2007-03-19 16:47:14 · 3 answers · asked by stdiotayler 2 in Science & Mathematics Mathematics

Thank u for answering, and if I wrote the same equation like these:
4x^4 -4x^2= -y^2 or
y^2 - (2x)^2 = -4x^4

those two are still cartesian, right?

2007-03-19 17:04:12 · update #1

3 answers

Yes. Cartesian is measured using x and y, where x and y are respective "vectors" perpendicular to each other (and likewise in three dimensions, z would be mutually "perpendicular", or normal to x and y).

And yes, those two latter equations are still Cartesian.

Examples of non-Cartesian equations would include variables like:
Polar: (r, θ), where r is the radius (r² = x² + y²), and θ is the angle along the reference plane (θ = arctan(y/x)).

Cylindrical: (r, θ, z), where r is the radius (r² = x² + y²), θ is the angle along the reference plane (θ = arctan(y/x)), and z is the height above the reference plane (z = z).

Spherical: (ρ, θ, φ), where ρ is the radius (ρ² = x² + y² + z²), θ is the angle along the reference plane (θ = arctan(y/x)), and φ is the angle measured from the normal to the reference plane (φ = arccos(z/ρ)).
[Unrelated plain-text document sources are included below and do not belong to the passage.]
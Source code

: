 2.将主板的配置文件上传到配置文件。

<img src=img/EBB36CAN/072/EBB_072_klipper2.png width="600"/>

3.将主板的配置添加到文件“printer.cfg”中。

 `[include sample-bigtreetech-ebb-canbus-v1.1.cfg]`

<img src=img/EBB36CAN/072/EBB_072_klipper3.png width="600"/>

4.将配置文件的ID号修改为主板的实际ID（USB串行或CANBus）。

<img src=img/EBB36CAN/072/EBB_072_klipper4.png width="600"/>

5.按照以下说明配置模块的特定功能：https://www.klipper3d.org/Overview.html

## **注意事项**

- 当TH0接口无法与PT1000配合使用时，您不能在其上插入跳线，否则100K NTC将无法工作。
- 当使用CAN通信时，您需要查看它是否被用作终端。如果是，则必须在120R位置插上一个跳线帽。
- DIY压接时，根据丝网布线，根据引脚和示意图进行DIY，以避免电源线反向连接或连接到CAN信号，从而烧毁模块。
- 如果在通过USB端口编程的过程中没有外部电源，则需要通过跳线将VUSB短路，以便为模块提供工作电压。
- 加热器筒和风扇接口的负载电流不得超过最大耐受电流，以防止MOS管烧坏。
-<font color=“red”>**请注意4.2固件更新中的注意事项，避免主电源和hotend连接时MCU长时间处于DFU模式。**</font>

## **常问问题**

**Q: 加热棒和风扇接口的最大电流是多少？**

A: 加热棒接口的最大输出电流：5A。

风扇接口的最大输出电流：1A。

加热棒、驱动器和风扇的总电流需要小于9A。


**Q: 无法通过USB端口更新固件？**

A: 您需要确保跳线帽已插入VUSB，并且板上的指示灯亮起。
2007-03-19 16:59:05 · answer #1 · answered by Brian 3 · 0 0

Yes, these equations can be plotted on a Cartesian coordinate system as the equation is expressed in x's and y's and the grid is a rectilinear one -- ie the unit vectors are perpendicular and form a unit cube or square. The other systems are for 2 dimensions are polar and for 3-dimensions spherical, cylindrical or Cartesian.

2007-03-19 17:35:41 · answer #2 · answered by Rob M 4 · 0 0

Sure...Cartesian coordinate systems just describe systems in a two-dimensional plane (or a 3-D volume I guess, but strictly speaking, they are limited to 2-D). The above is a two-dimensional curve.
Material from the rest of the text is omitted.